» **PROBLEM STATEMENT**
Exactly the lines starting at the line containing "of OpenDSA as" and ending at the line containing "psychometric quality of" are to be written out from the listing below, both included.

(Beginning of TASK DATA)

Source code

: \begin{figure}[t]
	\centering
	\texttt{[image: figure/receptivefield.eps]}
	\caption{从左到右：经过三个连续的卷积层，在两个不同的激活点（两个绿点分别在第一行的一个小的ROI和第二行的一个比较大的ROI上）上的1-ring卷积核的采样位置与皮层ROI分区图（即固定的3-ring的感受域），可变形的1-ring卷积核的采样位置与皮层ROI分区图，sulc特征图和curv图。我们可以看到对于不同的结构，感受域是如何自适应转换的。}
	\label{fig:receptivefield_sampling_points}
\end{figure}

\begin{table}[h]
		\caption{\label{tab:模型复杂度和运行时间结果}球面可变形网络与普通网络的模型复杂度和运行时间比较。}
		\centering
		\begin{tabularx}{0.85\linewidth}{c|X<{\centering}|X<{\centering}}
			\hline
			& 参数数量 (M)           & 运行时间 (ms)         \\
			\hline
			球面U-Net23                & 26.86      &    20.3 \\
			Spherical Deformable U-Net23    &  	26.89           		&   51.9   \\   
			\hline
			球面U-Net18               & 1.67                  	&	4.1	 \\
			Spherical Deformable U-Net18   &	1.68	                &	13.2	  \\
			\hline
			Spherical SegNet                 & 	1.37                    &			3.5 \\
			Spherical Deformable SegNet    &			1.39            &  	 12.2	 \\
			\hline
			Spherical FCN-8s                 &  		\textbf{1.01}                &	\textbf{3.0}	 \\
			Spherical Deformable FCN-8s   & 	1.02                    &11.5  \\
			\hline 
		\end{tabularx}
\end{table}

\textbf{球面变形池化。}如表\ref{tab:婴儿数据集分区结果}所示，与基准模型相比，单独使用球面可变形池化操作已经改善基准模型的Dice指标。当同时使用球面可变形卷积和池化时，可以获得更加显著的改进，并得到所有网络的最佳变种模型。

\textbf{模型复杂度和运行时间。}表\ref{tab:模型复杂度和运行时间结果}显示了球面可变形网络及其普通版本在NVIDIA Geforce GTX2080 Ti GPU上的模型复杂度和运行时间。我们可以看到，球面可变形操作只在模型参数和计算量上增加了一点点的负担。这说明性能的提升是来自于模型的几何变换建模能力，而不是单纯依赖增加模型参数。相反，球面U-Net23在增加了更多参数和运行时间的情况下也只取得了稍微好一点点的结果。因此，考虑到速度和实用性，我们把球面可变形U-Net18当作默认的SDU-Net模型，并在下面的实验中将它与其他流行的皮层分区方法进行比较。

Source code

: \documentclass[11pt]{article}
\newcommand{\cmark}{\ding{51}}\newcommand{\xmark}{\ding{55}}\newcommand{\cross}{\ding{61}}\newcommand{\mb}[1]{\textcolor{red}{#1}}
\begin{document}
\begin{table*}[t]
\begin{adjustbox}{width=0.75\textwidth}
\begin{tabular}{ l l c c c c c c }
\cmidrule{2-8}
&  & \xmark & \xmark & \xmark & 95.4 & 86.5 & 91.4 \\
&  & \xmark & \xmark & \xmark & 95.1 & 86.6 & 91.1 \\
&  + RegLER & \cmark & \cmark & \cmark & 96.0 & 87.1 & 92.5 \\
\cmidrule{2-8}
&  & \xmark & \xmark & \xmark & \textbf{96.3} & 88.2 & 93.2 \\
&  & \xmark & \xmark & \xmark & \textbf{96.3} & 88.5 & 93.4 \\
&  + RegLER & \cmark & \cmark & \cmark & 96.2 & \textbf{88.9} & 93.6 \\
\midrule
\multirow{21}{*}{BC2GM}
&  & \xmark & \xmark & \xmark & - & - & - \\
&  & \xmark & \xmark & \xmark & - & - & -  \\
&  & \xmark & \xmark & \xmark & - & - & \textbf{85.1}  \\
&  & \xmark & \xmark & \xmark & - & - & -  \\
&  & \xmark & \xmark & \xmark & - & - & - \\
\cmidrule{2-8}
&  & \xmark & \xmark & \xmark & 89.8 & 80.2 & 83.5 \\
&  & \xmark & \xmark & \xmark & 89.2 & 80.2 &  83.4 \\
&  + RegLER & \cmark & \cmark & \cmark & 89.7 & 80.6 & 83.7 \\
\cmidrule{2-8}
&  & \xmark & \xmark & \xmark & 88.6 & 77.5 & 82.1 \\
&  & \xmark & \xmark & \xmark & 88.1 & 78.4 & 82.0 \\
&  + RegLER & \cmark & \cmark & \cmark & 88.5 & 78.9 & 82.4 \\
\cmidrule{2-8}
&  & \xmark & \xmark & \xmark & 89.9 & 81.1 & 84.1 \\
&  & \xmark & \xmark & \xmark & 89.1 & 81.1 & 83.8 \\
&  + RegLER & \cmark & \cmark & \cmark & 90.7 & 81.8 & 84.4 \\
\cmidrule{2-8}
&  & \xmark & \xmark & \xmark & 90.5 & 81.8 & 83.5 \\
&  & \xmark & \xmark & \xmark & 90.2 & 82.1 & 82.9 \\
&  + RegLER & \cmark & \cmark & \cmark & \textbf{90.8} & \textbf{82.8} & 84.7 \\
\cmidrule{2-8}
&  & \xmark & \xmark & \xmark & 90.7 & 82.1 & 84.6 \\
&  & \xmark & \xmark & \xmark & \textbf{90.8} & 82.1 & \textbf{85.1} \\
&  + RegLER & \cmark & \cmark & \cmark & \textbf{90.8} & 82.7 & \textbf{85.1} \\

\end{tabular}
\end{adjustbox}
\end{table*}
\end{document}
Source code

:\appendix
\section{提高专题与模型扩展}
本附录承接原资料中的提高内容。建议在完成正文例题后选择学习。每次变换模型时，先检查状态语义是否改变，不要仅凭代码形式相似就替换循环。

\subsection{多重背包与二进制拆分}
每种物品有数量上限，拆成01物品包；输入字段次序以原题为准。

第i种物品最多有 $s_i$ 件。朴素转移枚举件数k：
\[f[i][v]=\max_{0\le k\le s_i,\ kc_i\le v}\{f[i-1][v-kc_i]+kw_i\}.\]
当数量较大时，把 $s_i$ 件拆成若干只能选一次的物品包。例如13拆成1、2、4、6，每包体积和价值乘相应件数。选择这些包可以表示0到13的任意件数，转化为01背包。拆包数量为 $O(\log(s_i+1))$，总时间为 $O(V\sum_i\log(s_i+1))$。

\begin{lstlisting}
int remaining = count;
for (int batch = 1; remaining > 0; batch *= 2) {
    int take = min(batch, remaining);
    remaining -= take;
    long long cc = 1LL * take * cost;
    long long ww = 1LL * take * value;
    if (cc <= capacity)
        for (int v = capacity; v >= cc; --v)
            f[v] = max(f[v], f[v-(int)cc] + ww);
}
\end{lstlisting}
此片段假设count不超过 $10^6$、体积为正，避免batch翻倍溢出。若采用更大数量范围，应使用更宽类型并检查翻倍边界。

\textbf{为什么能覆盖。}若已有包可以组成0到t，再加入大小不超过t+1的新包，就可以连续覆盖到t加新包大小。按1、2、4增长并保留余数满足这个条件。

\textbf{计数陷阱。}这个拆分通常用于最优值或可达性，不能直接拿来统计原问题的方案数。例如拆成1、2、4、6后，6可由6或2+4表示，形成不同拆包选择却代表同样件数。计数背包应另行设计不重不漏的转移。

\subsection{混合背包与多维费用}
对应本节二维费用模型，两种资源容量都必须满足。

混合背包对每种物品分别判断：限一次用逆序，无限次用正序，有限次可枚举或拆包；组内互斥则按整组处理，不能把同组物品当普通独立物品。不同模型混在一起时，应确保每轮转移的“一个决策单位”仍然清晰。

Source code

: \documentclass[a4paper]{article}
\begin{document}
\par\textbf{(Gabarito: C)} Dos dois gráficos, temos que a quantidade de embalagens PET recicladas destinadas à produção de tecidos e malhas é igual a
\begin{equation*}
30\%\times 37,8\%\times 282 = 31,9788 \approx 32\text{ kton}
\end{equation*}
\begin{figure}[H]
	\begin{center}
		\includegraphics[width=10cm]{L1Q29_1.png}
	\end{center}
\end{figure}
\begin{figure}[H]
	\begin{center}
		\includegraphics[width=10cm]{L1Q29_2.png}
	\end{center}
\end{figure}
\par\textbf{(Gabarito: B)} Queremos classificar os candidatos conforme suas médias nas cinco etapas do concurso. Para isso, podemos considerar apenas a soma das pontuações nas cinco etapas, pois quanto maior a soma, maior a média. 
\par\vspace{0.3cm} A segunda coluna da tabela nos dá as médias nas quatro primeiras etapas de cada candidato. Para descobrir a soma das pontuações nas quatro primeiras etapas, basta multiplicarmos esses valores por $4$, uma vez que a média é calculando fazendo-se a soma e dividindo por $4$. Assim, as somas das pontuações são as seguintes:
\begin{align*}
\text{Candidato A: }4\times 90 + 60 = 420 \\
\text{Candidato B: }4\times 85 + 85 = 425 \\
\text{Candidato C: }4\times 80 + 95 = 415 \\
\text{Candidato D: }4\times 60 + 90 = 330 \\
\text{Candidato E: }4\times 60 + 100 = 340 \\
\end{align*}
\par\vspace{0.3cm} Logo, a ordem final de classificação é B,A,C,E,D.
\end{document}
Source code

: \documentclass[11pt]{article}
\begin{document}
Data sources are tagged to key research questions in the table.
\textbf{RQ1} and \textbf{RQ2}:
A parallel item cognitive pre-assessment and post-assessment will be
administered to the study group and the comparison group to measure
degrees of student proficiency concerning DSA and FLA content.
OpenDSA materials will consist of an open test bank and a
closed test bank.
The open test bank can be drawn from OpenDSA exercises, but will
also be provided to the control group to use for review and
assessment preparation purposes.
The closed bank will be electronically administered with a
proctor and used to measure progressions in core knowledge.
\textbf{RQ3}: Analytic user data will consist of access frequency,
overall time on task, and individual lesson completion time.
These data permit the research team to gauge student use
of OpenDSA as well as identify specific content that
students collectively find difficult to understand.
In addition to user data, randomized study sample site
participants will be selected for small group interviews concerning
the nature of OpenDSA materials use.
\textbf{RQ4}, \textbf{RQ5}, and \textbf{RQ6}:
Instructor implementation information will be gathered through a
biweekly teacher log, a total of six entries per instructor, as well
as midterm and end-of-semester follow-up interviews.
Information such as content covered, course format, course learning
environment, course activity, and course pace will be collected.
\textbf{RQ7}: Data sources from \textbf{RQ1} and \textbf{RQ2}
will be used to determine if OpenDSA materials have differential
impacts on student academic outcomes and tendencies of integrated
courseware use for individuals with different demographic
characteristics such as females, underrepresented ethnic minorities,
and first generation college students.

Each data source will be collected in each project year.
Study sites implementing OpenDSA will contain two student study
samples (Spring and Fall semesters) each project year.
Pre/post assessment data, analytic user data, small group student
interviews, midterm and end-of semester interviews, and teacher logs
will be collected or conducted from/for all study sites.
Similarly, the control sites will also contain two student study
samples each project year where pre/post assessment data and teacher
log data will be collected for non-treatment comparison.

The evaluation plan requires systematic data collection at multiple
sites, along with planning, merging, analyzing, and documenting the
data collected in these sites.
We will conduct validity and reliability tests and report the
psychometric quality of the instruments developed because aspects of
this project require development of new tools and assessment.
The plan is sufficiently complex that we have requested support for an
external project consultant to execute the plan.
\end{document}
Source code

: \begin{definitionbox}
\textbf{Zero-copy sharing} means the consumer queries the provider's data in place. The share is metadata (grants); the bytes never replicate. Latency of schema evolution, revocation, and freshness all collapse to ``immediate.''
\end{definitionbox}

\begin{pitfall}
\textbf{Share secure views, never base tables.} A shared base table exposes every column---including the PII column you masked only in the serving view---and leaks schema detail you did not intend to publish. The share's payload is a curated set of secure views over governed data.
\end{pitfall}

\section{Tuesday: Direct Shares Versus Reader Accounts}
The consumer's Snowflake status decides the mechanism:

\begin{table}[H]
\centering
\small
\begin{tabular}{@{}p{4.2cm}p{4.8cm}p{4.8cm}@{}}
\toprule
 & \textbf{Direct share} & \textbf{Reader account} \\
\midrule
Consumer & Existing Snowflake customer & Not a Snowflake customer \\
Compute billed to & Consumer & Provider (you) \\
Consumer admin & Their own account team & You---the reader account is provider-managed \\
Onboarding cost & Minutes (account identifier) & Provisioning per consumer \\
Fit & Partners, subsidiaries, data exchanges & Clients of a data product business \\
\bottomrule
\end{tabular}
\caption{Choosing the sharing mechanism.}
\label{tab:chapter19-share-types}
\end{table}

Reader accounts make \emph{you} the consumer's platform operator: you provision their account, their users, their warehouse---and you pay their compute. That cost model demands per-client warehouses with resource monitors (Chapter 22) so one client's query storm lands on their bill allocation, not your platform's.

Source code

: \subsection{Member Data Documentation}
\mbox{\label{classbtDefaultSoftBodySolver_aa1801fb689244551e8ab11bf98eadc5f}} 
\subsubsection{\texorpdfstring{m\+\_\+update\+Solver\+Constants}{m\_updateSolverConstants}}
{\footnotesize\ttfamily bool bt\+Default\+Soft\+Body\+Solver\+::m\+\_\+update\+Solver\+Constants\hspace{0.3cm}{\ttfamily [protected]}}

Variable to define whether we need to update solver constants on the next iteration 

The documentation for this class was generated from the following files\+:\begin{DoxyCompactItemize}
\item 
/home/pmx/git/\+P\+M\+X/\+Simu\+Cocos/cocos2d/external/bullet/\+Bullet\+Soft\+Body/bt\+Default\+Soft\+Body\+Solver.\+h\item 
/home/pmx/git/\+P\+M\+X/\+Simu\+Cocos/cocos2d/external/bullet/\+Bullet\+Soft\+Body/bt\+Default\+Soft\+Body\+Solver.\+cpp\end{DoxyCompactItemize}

(End of TASK DATA)

» **EXERCISE RESULT**
of OpenDSA as well as identify specific content that
students collectively find difficult to understand.
In addition to user data, randomized study sample site
participants will be selected for small group interviews concerning
the nature of OpenDSA materials use.
\textbf{RQ4}, \textbf{RQ5}, and \textbf{RQ6}:
Instructor implementation information will be gathered through a
biweekly teacher log, a total of six entries per instructor, as well
as midterm and end-of-semester follow-up interviews.
Information such as content covered, course format, course learning
environment, course activity, and course pace will be collected.
\textbf{RQ7}: Data sources from \textbf{RQ1} and \textbf{RQ2}
will be used to determine if OpenDSA materials have differential
impacts on student academic outcomes and tendencies of integrated
courseware use for individuals with different demographic
characteristics such as females, underrepresented ethnic minorities,
and first generation college students.

Each data source will be collected in each project year.
Study sites implementing OpenDSA will contain two student study
samples (Spring and Fall semesters) each project year.
Pre/post assessment data, analytic user data, small group student
interviews, midterm and end-of semester interviews, and teacher logs
will be collected or conducted from/for all study sites.
Similarly, the control sites will also contain two student study
samples each project year where pre/post assessment data and teacher
log data will be collected for non-treatment comparison.

The evaluation plan requires systematic data collection at multiple
sites, along with planning, merging, analyzing, and documenting the
data collected in these sites.
We will conduct validity and reliability tests and report the
psychometric quality of the instruments developed because aspects of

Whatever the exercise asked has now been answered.